Interactions of phenolic acid derivatives with interfacial proteins and their impact on emulsion stability

Processed foods are often emulsions, which are thermodynamically unstable systems. Proteins such as β-lactoglobulin (β-Lg) can stabilize the oil-water interface in emulsions due to their amphiphilic, film-forming, and electrostatic properties. They initially adsorb at the interface and undergo conformational changes. At the molecular level of an emulsion, intermolecular interactions between interfacial proteins enable the formation of a viscoelastic interfacial film. This, along with electrostatic effects, stabilizes the emulsion at the technofunctional level, resulting in both physical and chemical emulsion stability.

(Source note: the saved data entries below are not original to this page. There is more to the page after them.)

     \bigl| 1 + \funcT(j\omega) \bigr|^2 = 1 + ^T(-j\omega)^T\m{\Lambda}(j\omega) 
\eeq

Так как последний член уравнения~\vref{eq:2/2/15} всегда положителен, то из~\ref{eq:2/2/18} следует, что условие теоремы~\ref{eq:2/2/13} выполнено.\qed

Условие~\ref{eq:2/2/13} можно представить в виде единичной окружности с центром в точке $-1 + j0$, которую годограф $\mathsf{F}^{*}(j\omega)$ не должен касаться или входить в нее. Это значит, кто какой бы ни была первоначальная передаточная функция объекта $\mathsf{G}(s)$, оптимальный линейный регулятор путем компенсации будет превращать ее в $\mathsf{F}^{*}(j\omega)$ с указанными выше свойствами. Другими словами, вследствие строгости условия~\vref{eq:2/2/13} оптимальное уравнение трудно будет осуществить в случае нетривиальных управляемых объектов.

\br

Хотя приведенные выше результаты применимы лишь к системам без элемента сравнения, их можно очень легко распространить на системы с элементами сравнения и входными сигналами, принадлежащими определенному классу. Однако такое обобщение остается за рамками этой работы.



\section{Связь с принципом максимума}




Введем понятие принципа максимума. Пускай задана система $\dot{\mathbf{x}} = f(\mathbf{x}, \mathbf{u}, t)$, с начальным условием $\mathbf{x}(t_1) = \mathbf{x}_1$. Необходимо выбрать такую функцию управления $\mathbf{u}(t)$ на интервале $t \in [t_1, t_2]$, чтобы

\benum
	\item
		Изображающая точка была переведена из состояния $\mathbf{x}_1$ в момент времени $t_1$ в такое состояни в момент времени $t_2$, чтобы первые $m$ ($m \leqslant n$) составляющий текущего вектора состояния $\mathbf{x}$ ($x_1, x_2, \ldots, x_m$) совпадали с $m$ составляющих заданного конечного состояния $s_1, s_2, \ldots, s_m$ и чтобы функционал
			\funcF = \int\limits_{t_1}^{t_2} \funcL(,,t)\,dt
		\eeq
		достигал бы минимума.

In food-based emulsions, proteins also interact with other components such as phenolic compounds. These interactions can compete with the intermolecular protein interactions within the interfacial film and influence the protein conformation, leading to changes in emulsion stability. However, studies show that these interactions can either increase or decrease the physical and chemical stability of an emulsion. In fact, studies focusing on interactions between phenolic compounds and proteins in aqueous environments indicate that these interactions are significantly affected by intrinsic factors, and the ambient conditions which could explain these opposing findings. Intrinsic factors primarily include the structural properties of the phenolic compounds and proteins, while ambient conditions describe parameters such as the pH. For emulsion systems, it is not yet systematically understood how these factors affect the interactions between phenolic compounds and interfacial proteins at the molecular level and how the changes reflect at the technofunctional level.

This thesis aimed at investigating the effects of the factors interaction location, pH, and chemical structure of phenolic compounds on the interactions with β-Lg at the molecular level and to characterize their impact on the emulsion stability at the technofunctional level. The interaction location in the emulsion was varied because β-Lg exists in a globular conformation in the aqueous phase before adsorption and then partially unfolds at the interface, affecting protein conformation and sterically accessible binding sites. The pH influences the protonation degree of molecules and thus, the electrostatic effects, which in turn affect the interactions between phenolic compounds and β-Lg at the interface. The chemical structure of phenolic compounds influences their partitioning behavior between oil, interface, and water, whereby phenolic compounds can interact with the interfacial protein from either the oil phase or the aqueous phase.